Agents discover cross-border tunnel along Arizona border with Mexico
PHOENIX — A traffic stop last week led border agents to discover a cross-border tunnel used to smuggle drugs into the United States from Mexico.
“I do not have a precise date of when the tunnel was built,” Homeland Security Special Agent in Charge Scott Brown told reporters Wednesday.
“Every indication we have is it was built within the last few months — probably around the start of summer.”
“Ultimately, the ownership of the tunnel goes back to the Sinaloa Cartel,” he added.
The tunnel is 590 feet long and 22 feet deep. It was mainly used to smuggle hard drugs, such as cocaine and heroin, into the U.S. from Mexico.
The entrance to the tunnel on the U.S. side of the border was found inside a kitchen of an abandoned KFC restaurant in San Luis, Arizona. The end point on the Mexican side of the border was found underneath a bed at a house.
“The opening into the U.S. was only about 8 inches in diameter — not large enough for a person to pass through,” Brown said. “The 8-inch open was cut in the concrete slab floor of the restaurant.”
He said a traffic stop led border agents to discover the tunnel. San Luis police officers stopped Ivan Lopez, a resident of Yuma and owner of the KFC where the tunnel was found, while he was driving a pick-up truck with a trailer.
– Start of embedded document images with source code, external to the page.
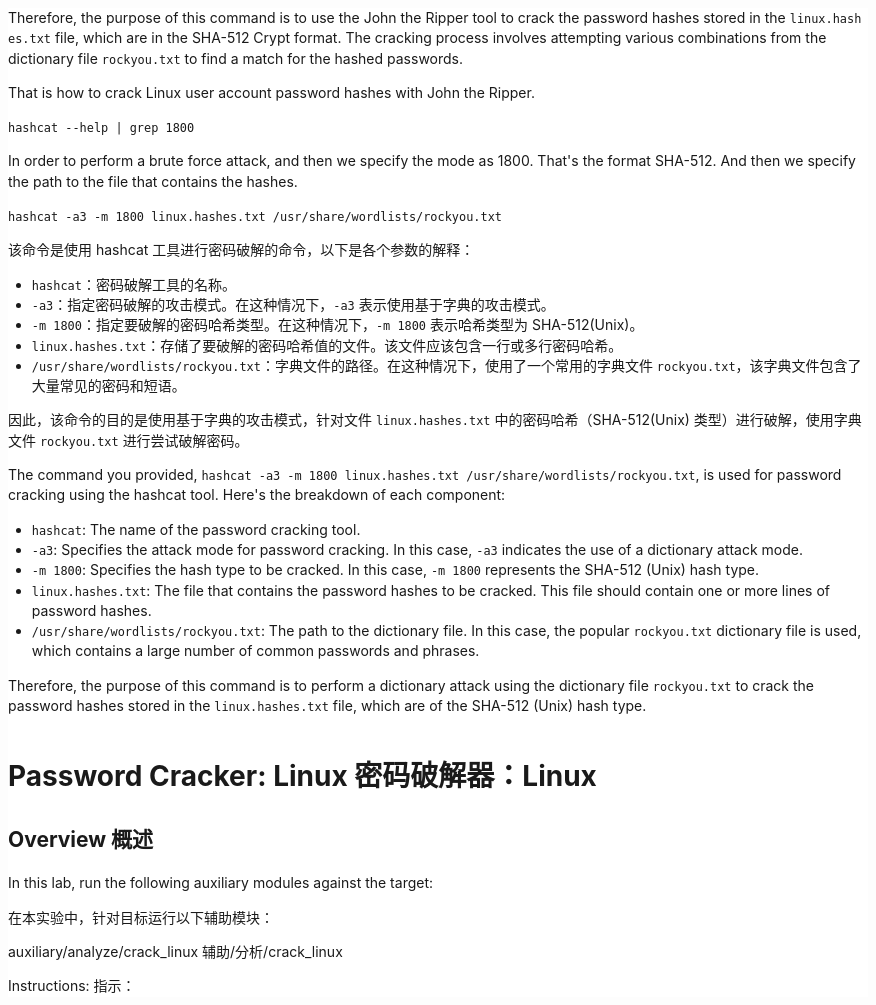 Therefore, the purpose of this command is to use the John the Ripper tool to crack the password hashes stored in the `linux.hashes.txt` file, which are in the SHA-512 Crypt format. The cracking process involves attempting various combinations from the dictionary file `rockyou.txt` to find a match for the hashed passwords.

That is how to crack Linux user account password hashes with John the Ripper.

```
hashcat --help | grep 1800
```

In order to perform a brute force attack, and then we specify the mode as 1800. That's the format SHA-512. And then we specify the path to the file that contains the hashes.

```
hashcat -a3 -m 1800 linux.hashes.txt /usr/share/wordlists/rockyou.txt
```

该命令是使用 hashcat 工具进行密码破解的命令，以下是各个参数的解释：

- `hashcat`：密码破解工具的名称。
- `-a3`：指定密码破解的攻击模式。在这种情况下，`-a3` 表示使用基于字典的攻击模式。
- `-m 1800`：指定要破解的密码哈希类型。在这种情况下，`-m 1800` 表示哈希类型为 SHA-512(Unix)。
- `linux.hashes.txt`：存储了要破解的密码哈希值的文件。该文件应该包含一行或多行密码哈希。
- `/usr/share/wordlists/rockyou.txt`：字典文件的路径。在这种情况下，使用了一个常用的字典文件 `rockyou.txt`，该字典文件包含了大量常见的密码和短语。

因此，该命令的目的是使用基于字典的攻击模式，针对文件 `linux.hashes.txt` 中的密码哈希（SHA-512(Unix) 类型）进行破解，使用字典文件 `rockyou.txt` 进行尝试破解密码。

The command you provided, `hashcat -a3 -m 1800 linux.hashes.txt /usr/share/wordlists/rockyou.txt`, is used for password cracking using the hashcat tool. Here's the breakdown of each component:

- `hashcat`: The name of the password cracking tool.
- `-a3`: Specifies the attack mode for password cracking. In this case, `-a3` indicates the use of a dictionary attack mode.
- `-m 1800`: Specifies the hash type to be cracked. In this case, `-m 1800` represents the SHA-512 (Unix) hash type.
- `linux.hashes.txt`: The file that contains the password hashes to be cracked. This file should contain one or more lines of password hashes.
- `/usr/share/wordlists/rockyou.txt`: The path to the dictionary file. In this case, the popular `rockyou.txt` dictionary file is used, which contains a large number of common passwords and phrases.

Therefore, the purpose of this command is to perform a dictionary attack using the dictionary file `rockyou.txt` to crack the password hashes stored in the `linux.hashes.txt` file, which are of the SHA-512 (Unix) hash type.

# Password Cracker: Linux 密码破解器：Linux 
## Overview  概述 
In this lab, run the following auxiliary modules against the target:

在本实验中，针对目标运行以下辅助模块：

auxiliary/analyze/crack_linux 辅助/分析/crack_linux 

Instructions:   指示：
A canine unit alerted officers to two toolboxes on the trailer. They were packed with 168 kilograms of hard narcotics.
Brown said the drugs consisted of 118 kilograms of methamphetamine, six kilograms of cocaine, three kilograms of fentanyl, 13 kilograms of white heroin and six kilograms of brown heroin.
A search warrant was issued for Lopez’s house and the abandoned restaurant, after authorities discovered he had been seeing removing the toolboxes from the abandoned restaurant prior to the traffic stop.
Lopez has been charged with four counts of possession of intent to distribute narcotics.
Anthony Porvaznik, chief of the Border Patrol’s Yuma Sector, said border agents will seal the tunnel and fill it with cement after an investigation is completed.
He said this is the fifth tunnel found in the Yuma Sector since 2007, and it was found thanks to the collaboration of various law enforcement agencies.
“This is another fine example of how a network of federal, state, local and tribal law enforcement agencies can degrade or defeat a network of sophisticated transnational criminal organizations,” Porvaznik said.